■ WHAT TO PRODUCE:
The answer must consist only of the lines from the line with "用户程序的思路，而是跑自己用 Rust 写的用户程序" to the line with "transform:rotateZ(*deg)|绕Z轴旋转", both included, exactly as they stand below.
═══ DATASET EXTRACT ═══
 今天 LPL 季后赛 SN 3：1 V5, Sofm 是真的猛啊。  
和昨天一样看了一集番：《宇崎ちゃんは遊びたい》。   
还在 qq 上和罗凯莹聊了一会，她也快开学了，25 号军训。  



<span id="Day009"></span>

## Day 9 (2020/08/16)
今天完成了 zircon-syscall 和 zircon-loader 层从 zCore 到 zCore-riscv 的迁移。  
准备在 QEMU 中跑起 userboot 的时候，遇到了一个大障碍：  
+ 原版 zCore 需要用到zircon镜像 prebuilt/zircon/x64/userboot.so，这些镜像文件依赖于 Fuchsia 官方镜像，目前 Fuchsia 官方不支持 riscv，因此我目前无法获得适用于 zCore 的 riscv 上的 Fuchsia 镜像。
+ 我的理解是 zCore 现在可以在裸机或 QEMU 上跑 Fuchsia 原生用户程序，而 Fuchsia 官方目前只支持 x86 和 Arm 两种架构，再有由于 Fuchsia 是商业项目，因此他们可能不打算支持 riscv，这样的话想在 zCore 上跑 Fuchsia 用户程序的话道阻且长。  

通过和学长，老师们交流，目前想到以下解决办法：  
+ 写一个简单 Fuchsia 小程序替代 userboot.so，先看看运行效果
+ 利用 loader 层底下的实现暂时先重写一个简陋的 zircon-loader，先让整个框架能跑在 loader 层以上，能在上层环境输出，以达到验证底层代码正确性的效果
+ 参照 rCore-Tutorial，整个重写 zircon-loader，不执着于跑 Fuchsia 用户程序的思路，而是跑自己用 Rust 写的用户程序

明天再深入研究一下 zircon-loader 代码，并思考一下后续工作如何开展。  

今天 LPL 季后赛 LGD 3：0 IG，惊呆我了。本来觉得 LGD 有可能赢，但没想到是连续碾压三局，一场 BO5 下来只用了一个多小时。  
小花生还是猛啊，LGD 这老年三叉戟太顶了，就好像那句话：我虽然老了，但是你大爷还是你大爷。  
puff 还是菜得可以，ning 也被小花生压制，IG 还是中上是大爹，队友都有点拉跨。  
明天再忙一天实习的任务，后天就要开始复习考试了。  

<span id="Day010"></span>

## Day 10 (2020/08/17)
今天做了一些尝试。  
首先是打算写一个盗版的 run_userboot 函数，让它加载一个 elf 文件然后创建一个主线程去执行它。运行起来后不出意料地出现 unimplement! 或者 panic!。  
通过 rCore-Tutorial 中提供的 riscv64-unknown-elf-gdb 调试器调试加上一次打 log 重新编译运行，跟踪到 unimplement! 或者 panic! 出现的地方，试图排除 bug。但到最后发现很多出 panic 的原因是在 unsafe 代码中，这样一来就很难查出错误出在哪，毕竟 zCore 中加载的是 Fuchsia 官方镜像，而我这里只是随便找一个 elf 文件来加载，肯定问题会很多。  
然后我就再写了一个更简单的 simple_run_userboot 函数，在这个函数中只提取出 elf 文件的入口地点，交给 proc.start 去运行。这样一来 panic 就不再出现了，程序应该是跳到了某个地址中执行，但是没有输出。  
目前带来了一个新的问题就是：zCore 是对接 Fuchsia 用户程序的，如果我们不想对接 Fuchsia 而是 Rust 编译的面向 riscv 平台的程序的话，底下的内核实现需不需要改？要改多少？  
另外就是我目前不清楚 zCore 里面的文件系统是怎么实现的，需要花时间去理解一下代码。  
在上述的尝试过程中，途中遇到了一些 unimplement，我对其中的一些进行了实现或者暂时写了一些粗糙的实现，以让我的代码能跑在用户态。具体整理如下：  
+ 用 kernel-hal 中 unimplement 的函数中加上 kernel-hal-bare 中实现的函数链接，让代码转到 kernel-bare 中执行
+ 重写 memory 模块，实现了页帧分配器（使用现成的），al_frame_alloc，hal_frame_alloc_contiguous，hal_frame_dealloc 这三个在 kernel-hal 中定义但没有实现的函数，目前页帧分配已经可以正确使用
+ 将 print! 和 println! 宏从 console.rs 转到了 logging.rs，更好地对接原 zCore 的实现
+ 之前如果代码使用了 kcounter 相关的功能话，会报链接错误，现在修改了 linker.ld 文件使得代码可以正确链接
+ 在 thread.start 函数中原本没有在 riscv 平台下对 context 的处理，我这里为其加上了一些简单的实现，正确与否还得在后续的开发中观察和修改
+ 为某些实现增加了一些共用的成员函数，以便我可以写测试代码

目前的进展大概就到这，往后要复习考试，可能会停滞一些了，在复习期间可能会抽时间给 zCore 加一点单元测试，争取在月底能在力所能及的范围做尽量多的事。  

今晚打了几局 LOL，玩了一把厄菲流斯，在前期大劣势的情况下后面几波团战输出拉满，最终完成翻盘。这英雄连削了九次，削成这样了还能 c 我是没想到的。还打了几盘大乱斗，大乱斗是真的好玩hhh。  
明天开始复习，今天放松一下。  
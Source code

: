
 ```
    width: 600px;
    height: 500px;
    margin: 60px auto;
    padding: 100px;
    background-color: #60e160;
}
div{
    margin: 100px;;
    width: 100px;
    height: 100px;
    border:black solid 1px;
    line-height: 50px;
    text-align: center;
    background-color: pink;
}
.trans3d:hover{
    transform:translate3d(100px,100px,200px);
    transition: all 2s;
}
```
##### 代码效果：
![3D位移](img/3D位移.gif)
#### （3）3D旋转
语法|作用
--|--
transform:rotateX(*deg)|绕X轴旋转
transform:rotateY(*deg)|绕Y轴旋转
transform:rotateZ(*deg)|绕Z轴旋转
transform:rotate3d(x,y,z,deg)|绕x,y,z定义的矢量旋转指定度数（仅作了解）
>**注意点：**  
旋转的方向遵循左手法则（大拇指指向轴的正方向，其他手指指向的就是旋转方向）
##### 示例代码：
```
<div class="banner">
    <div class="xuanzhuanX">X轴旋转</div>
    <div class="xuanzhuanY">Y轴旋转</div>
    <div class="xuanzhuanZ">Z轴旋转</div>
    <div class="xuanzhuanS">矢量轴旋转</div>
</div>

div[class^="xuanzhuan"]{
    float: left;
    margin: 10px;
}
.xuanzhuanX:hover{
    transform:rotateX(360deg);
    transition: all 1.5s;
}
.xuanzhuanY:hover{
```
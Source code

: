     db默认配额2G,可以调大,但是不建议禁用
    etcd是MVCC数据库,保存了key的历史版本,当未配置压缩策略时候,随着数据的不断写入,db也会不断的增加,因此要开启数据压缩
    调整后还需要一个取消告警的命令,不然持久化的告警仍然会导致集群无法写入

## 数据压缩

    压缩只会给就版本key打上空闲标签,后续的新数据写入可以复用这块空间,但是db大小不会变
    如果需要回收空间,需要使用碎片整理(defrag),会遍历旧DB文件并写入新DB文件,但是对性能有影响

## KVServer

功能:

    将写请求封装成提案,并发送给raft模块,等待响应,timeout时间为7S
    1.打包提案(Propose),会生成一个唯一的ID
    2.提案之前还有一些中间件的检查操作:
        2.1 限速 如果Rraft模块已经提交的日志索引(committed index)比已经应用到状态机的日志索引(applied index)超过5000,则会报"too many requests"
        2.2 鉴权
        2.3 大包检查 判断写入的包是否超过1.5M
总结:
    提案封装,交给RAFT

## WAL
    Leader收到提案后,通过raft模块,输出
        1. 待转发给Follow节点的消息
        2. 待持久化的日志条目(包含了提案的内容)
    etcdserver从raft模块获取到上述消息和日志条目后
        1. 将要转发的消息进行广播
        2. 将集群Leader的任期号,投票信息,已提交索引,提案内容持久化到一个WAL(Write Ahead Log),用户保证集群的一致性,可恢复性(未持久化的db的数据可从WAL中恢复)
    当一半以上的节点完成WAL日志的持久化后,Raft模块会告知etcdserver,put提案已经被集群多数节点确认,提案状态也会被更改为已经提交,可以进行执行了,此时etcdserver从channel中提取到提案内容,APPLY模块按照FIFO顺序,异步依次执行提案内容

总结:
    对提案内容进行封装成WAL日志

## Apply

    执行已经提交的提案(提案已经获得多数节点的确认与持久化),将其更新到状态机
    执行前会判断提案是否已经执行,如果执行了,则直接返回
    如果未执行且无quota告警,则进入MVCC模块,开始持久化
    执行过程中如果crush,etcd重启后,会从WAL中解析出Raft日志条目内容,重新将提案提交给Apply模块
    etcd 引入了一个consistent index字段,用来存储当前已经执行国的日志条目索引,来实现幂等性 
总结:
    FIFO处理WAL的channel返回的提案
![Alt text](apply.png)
═══
■ EXPECTED ANSWER:
+ 参照 rCore-Tutorial，整个重写 zircon-loader，不执着于跑 Fuchsia 用户程序的思路，而是跑自己用 Rust 写的用户程序

明天再深入研究一下 zircon-loader 代码，并思考一下后续工作如何开展。  

今天 LPL 季后赛 LGD 3：0 IG，惊呆我了。本来觉得 LGD 有可能赢，但没想到是连续碾压三局，一场 BO5 下来只用了一个多小时。  
小花生还是猛啊，LGD 这老年三叉戟太顶了，就好像那句话：我虽然老了，但是你大爷还是你大爷。  
puff 还是菜得可以，ning 也被小花生压制，IG 还是中上是大爹，队友都有点拉跨。  
明天再忙一天实习的任务，后天就要开始复习考试了。  

<span id="Day010"></span>

## Day 10 (2020/08/17)
今天做了一些尝试。  
首先是打算写一个盗版的 run_userboot 函数，让它加载一个 elf 文件然后创建一个主线程去执行它。运行起来后不出意料地出现 unimplement! 或者 panic!。  
通过 rCore-Tutorial 中提供的 riscv64-unknown-elf-gdb 调试器调试加上一次打 log 重新编译运行，跟踪到 unimplement! 或者 panic! 出现的地方，试图排除 bug。但到最后发现很多出 panic 的原因是在 unsafe 代码中，这样一来就很难查出错误出在哪，毕竟 zCore 中加载的是 Fuchsia 官方镜像，而我这里只是随便找一个 elf 文件来加载，肯定问题会很多。  
然后我就再写了一个更简单的 simple_run_userboot 函数，在这个函数中只提取出 elf 文件的入口地点，交给 proc.start 去运行。这样一来 panic 就不再出现了，程序应该是跳到了某个地址中执行，但是没有输出。  
目前带来了一个新的问题就是：zCore 是对接 Fuchsia 用户程序的，如果我们不想对接 Fuchsia 而是 Rust 编译的面向 riscv 平台的程序的话，底下的内核实现需不需要改？要改多少？  
另外就是我目前不清楚 zCore 里面的文件系统是怎么实现的，需要花时间去理解一下代码。  
在上述的尝试过程中，途中遇到了一些 unimplement，我对其中的一些进行了实现或者暂时写了一些粗糙的实现，以让我的代码能跑在用户态。具体整理如下：  
+ 用 kernel-hal 中 unimplement 的函数中加上 kernel-hal-bare 中实现的函数链接，让代码转到 kernel-bare 中执行
+ 重写 memory 模块，实现了页帧分配器（使用现成的），al_frame_alloc，hal_frame_alloc_contiguous，hal_frame_dealloc 这三个在 kernel-hal 中定义但没有实现的函数，目前页帧分配已经可以正确使用
+ 将 print! 和 println! 宏从 console.rs 转到了 logging.rs，更好地对接原 zCore 的实现
+ 之前如果代码使用了 kcounter 相关的功能话，会报链接错误，现在修改了 linker.ld 文件使得代码可以正确链接
+ 在 thread.start 函数中原本没有在 riscv 平台下对 context 的处理，我这里为其加上了一些简单的实现，正确与否还得在后续的开发中观察和修改
+ 为某些实现增加了一些共用的成员函数，以便我可以写测试代码

目前的进展大概就到这，往后要复习考试，可能会停滞一些了，在复习期间可能会抽时间给 zCore 加一点单元测试，争取在月底能在力所能及的范围做尽量多的事。  

今晚打了几局 LOL，玩了一把厄菲流斯，在前期大劣势的情况下后面几波团战输出拉满，最终完成翻盘。这英雄连削了九次，削成这样了还能 c 我是没想到的。还打了几盘大乱斗，大乱斗是真的好玩hhh。  
明天开始复习，今天放松一下。  
Source code

:
 ```
    width: 600px;
    height: 500px;
    margin: 60px auto;
    padding: 100px;
    background-color: #60e160;
}
div{
    margin: 100px;;
    width: 100px;
    height: 100px;
    border:black solid 1px;
    line-height: 50px;
    text-align: center;
    background-color: pink;
}
.trans3d:hover{
    transform:translate3d(100px,100px,200px);
    transition: all 2s;
}
```
##### 代码效果：
![3D位移](img/3D位移.gif)
#### （3）3D旋转
语法|作用
--|--
transform:rotateX(*deg)|绕X轴旋转
transform:rotateY(*deg)|绕Y轴旋转
transform:rotateZ(*deg)|绕Z轴旋转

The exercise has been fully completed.